4.0 Judicial Probate
4.1 The Statute:
“§ 5-401. Nature of proceeding
Judicial probate is a proceeding instituted by the filing of a petition for probate by an interested person, or creditor, with the court for the probate of a will or a determination of the intestacy of the decedent, and for the appointment of a personal representative. The proceeding is conducted after notice as provided in § 5-403 of this subtitle, and is final except as provided in § 5-406 of this subtitle. If no petition is filed within a reasonable time the register may file it with the approval of the court.”
“§ 5-402. When mandatory
A proceeding for judicial probate shall be instituted at any time before administrative probate or within the period after administrative probate provided by § 5-304 of this title.

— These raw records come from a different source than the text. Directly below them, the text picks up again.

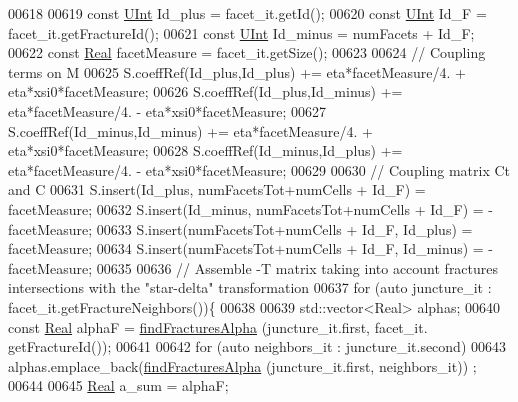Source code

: \begin{DoxyCode}
00618                 
00619                 \textcolor{keyword}{const} \hyperlink{namespaceFVCode3D_a4bf7e328c75d0fd504050d040ebe9eda}{UInt} Id\_plus         = facet\_it.getId();
00620                 \textcolor{keyword}{const} \hyperlink{namespaceFVCode3D_a4bf7e328c75d0fd504050d040ebe9eda}{UInt} Id\_F            = facet\_it.getFractureId();
00621                 \textcolor{keyword}{const} \hyperlink{namespaceFVCode3D_a4bf7e328c75d0fd504050d040ebe9eda}{UInt} Id\_minus        = numFacets + Id\_F;
00622                 \textcolor{keyword}{const} \hyperlink{namespaceFVCode3D_a40c1f5588a248569d80aa5f867080e83}{Real} facetMeasure    = facet\_it.getSize();
00623                 
00624                 \textcolor{comment}{// Coupling terms on M}
00625                 S.coeffRef(Id\_plus,Id\_plus)    +=   eta*facetMeasure/4. + eta*xsi0*facetMeasure;
00626                 S.coeffRef(Id\_plus,Id\_minus)   +=   eta*facetMeasure/4. - eta*xsi0*facetMeasure;
00627                 S.coeffRef(Id\_minus,Id\_minus)  +=   eta*facetMeasure/4. + eta*xsi0*facetMeasure;
00628                 S.coeffRef(Id\_minus,Id\_plus)   +=   eta*facetMeasure/4. - eta*xsi0*facetMeasure;
00629                 
00630                 \textcolor{comment}{// Coupling matrix Ct and C}
00631                 S.insert(Id\_plus, numFacetsTot+numCells + Id\_F)     =  facetMeasure;
00632                 S.insert(Id\_minus, numFacetsTot+numCells + Id\_F)    = -facetMeasure;
00633                 S.insert(numFacetsTot+numCells + Id\_F, Id\_plus)     =  facetMeasure;
00634                 S.insert(numFacetsTot+numCells + Id\_F, Id\_minus)    = -facetMeasure;
00635         
00636                 \textcolor{comment}{// Assemble -T matrix taking into account fractures intersections with the "star-delta"
       transformation}
00637         \textcolor{keywordflow}{for} (\textcolor{keyword}{auto} juncture\_it : facet\_it.getFractureNeighbors())\{
00638                         
00639             std::vector<Real> alphas;
00640             \textcolor{keyword}{const} \hyperlink{namespaceFVCode3D_a40c1f5588a248569d80aa5f867080e83}{Real} alphaF = \hyperlink{classFVCode3D_1_1StiffMatrix_a53ce514c7a4c784061b5339350e00995}{findFracturesAlpha} (juncture\_it.first, facet\_it.
      getFractureId());
00641 
00642             \textcolor{keywordflow}{for} (\textcolor{keyword}{auto} neighbors\_it : juncture\_it.second)
00643                 alphas.emplace\_back(\hyperlink{classFVCode3D_1_1StiffMatrix_a53ce514c7a4c784061b5339350e00995}{findFracturesAlpha} (juncture\_it.first, neighbors\_it))
      ;
00644 
00645             \hyperlink{namespaceFVCode3D_a40c1f5588a248569d80aa5f867080e83}{Real} a\_sum = alphaF;

\end{DoxyCode}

(a) At the request of an interested person;
(b) By a creditor in the event that there has been no administrative probate;
(c) If it appears to the court or the register that the petition for administrative probate is materially incomplete or incorrect in any respect;
(d) If the will has been torn, mutilated, burned in part, or marked in a way as to make a significant change in the meaning of the will;
(e) If it is alleged that a will is lost or destroyed.”
4.2 Triggering Judicial Probate
Judicial probate can be triggered by the Register if the petition for probate is materially incomplete or incorrect in any respect. It is also triggered if the will is torn, mutilated or marked up in a way to significantly change the meaning of the will.
It is also triggered by the right of an interested person. Interested person is a defined term: “The Estates & Trusts Article imposes limits on who has standing to file a petition for judicial probate: only “interested persons” and creditors may file such a petition. ET § 5-402. An “interested person” is defined by ET § 1-101(i) as:
(1) A person named as executor in a will;
(2) A person serving as personal representative after judicial or administrative probate;
(3) A legatee is being, not fully paid, whether his interest is vested or contingent;
(4) An heir even if the decedent dies testate, except that an heir of a testate decedent ceases to be an “interested person” when the register has given notice pursuant to § 2-210 or § 5-403(a).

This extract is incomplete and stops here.